So I want to take a linear combination. In general, by taking a linear combination of these things, I can get the multiple of v of D times any polynomial degree, nu or less, just by taking the coefficients of that polynomial as my linear combination.
Do you see that? I'm not seeing people's --
AUDIENCE: [INAUDIBLE].
PROFESSOR: Excuse me?
AUDIENCE: In the linear combination [UNINTELLIGIBLE PHRASE] you also take the one with zero derivative.
PROFESSOR: You're getting ahead of me, which is fine, but I'll ask for that comment in just a second. Let me first create the output. Suppose I had v of D equals u of D over d of D. Then to get the output, I simply want a linear combination, which will give me n of D times u of D over d of D. And that would be the correct output.
And since n of D is a polynomial degree less than nu, I can do that by simply taking n nu times this, n nu minus 1 times that, n2 times that, n1 times that, and 0 times that. And that will give me what I want as an output, if I'm successful in getting v of D of this form here. So let me try a similar trick up here. The trick is, I force d of D to start off with a 1, to have D0 equal 1. So what I'm going to create up here is the linear combination, d of D minus 1 times v of D.
First of all, let's verify that I can do that. d of D minus 1 is what? It's a polynomial. Its degree is the same as the degree of d of D. Now, if d of D is equal to 1, if the denominator is just 1, this whole thing falls out. I don't need anything coming in here. d of D is 1. v of D is equal to u of D, so that's the polynomial case where I don't need feedback.
So let's assume d of D is not equal 1, therefore it's some polynomial of degree nu, degree of d of D, which is less than or equal to nu, and so is this. But by subtracting out the 1, I have no constant term. So it's going to be a multiple of D. That's another way of saying that. It's going to have no constant terms, so I only need to form a linear combination of these terms. So I can do it.
Now, if I do that, let's just solve this equation. I create x of D. This is supposed to be a plus. This is supposed to be a minus, to work over any field. This trick works over real or complex, or what you'd like. x of D is u of d minus d of D minus 1, times v of d, times x of D. Maybe I should just call this v of d. Now I'm going to solve for v of D.
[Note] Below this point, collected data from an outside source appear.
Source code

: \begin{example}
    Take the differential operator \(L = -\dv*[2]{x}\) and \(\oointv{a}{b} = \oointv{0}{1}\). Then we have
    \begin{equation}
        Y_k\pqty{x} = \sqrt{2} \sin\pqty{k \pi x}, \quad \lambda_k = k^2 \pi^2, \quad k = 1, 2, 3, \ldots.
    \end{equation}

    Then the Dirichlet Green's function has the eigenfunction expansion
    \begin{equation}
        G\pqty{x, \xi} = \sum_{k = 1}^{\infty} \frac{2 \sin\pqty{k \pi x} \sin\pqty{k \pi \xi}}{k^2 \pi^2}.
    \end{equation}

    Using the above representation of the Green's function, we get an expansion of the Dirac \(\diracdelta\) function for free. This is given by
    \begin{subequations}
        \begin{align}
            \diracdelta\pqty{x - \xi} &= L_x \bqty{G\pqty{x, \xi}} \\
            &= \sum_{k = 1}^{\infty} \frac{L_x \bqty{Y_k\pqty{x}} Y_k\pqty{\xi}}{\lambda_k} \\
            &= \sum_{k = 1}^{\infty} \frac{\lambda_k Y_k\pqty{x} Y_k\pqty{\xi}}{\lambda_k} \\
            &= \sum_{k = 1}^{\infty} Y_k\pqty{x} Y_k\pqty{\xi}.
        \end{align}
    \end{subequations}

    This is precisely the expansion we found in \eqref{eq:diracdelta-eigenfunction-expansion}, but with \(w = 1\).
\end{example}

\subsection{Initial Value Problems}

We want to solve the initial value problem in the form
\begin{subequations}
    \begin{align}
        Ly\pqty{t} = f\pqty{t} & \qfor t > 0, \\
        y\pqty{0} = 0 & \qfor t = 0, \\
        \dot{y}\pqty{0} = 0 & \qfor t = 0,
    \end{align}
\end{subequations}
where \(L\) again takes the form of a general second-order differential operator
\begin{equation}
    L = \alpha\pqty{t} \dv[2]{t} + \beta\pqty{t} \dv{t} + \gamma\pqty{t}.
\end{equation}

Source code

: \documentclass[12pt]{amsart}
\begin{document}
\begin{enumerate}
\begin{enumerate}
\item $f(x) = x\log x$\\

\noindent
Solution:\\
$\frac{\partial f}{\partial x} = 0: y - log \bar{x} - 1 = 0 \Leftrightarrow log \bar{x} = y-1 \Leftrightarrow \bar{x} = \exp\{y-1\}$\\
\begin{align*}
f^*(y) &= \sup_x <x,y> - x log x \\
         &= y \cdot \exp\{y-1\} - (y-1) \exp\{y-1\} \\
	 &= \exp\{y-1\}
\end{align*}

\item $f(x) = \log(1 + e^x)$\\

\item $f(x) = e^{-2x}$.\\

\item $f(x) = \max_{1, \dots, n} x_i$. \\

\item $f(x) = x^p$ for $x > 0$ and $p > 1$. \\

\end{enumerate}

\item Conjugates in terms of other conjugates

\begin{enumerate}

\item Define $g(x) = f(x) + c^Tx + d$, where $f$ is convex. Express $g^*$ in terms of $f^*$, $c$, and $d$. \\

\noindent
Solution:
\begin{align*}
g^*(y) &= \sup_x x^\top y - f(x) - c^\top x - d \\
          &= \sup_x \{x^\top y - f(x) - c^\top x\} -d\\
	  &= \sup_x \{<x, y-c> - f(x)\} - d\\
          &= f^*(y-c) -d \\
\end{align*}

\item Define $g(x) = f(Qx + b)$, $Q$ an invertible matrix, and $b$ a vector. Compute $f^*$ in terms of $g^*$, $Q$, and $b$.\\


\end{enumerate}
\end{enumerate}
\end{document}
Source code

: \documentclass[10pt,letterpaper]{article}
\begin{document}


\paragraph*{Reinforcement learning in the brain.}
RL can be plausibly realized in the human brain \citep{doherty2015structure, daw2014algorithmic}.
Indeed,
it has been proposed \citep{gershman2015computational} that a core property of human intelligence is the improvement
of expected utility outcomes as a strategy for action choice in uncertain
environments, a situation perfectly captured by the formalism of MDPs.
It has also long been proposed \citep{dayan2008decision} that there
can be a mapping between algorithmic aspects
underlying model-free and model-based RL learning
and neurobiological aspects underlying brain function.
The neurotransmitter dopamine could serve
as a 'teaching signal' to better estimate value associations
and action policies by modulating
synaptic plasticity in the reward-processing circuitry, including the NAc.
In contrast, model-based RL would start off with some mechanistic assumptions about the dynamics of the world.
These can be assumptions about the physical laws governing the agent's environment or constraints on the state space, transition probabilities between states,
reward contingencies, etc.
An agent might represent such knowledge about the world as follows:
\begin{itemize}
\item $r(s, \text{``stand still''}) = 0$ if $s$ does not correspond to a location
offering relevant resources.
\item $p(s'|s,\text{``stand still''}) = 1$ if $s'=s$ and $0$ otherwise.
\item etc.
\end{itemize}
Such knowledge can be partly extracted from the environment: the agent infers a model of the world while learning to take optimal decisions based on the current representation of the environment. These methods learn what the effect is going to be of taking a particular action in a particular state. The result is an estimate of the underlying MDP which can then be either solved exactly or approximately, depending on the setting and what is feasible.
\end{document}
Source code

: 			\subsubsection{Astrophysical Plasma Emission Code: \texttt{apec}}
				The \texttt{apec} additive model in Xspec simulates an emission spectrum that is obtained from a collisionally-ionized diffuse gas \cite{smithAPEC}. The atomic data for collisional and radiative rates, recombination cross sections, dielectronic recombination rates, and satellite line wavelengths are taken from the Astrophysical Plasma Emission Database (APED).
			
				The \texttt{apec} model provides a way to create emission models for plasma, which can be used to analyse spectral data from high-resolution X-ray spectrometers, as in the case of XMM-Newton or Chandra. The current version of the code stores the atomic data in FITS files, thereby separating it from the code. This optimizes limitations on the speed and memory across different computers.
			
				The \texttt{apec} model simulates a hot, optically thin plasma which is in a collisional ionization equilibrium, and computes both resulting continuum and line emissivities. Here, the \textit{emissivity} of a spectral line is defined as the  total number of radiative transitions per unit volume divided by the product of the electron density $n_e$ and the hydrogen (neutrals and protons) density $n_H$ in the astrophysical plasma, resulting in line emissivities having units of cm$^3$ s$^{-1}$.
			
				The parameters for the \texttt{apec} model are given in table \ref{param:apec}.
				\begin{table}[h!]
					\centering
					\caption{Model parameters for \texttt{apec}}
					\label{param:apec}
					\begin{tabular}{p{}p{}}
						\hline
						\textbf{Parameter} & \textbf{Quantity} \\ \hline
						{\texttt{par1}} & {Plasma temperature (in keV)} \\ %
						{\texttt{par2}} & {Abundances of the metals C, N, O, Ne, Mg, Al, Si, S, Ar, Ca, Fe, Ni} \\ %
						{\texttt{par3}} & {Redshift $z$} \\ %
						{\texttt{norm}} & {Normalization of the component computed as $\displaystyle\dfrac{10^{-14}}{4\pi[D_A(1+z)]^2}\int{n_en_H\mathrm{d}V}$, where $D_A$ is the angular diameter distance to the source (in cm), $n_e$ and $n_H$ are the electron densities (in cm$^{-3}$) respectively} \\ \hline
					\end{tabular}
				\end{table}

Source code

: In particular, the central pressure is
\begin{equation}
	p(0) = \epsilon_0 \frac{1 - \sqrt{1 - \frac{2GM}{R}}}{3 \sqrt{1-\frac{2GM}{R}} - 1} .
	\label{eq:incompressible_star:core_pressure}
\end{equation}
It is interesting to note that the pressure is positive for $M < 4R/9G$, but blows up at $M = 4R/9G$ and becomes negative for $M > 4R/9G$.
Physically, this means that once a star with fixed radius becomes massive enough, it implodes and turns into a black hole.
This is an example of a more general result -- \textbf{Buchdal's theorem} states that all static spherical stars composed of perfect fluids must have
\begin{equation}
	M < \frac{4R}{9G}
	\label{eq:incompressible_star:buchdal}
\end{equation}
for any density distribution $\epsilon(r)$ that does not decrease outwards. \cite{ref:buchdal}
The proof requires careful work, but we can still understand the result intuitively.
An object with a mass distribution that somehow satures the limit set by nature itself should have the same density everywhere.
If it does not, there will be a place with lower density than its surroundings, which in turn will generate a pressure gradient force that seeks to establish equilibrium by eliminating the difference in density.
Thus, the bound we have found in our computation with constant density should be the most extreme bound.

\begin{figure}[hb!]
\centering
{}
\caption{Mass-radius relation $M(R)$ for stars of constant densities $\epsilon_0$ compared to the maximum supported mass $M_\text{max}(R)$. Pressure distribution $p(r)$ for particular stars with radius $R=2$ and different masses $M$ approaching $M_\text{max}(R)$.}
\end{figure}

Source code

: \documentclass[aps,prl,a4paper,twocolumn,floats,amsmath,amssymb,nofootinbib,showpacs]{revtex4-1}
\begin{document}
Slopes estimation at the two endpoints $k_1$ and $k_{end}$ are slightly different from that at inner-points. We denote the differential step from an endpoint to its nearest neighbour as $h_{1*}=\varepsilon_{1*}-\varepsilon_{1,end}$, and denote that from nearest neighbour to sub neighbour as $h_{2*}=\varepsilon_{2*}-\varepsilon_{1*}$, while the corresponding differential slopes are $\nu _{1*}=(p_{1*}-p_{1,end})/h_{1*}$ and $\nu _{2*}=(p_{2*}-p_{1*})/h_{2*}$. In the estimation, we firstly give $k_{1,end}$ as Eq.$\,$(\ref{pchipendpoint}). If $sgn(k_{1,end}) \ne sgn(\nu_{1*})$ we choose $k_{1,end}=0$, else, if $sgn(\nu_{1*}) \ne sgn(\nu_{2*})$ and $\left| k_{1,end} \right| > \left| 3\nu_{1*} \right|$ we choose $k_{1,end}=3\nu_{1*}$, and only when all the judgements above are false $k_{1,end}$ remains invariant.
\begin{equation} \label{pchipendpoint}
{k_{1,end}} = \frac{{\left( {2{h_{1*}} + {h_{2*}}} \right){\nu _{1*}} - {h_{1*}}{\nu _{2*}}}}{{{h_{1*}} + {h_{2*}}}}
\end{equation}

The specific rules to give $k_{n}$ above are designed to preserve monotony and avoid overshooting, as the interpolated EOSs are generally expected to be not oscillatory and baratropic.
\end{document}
So I actually have a v of D on both sides of the equation. This results in u of D equal v of D times d of D. And dividing both sides by d of D, I see that I succeeded in getting what I wanted. So this is a typical trick of realizing a rational impulse response by including a feedback loop and negative feedback in your system.
This is done in the notes. I'm surprised if you haven't seen this before. Maybe it's that people in communications don't take circuits courses, or they don't take digital signal processing courses. Most people look puzzled. In any case, can you agree that, formally, I've shown that we get what we want here? So I've given a way of realizing, given a causal rational function, where nu is defined is the maximum degree of these two polynomials.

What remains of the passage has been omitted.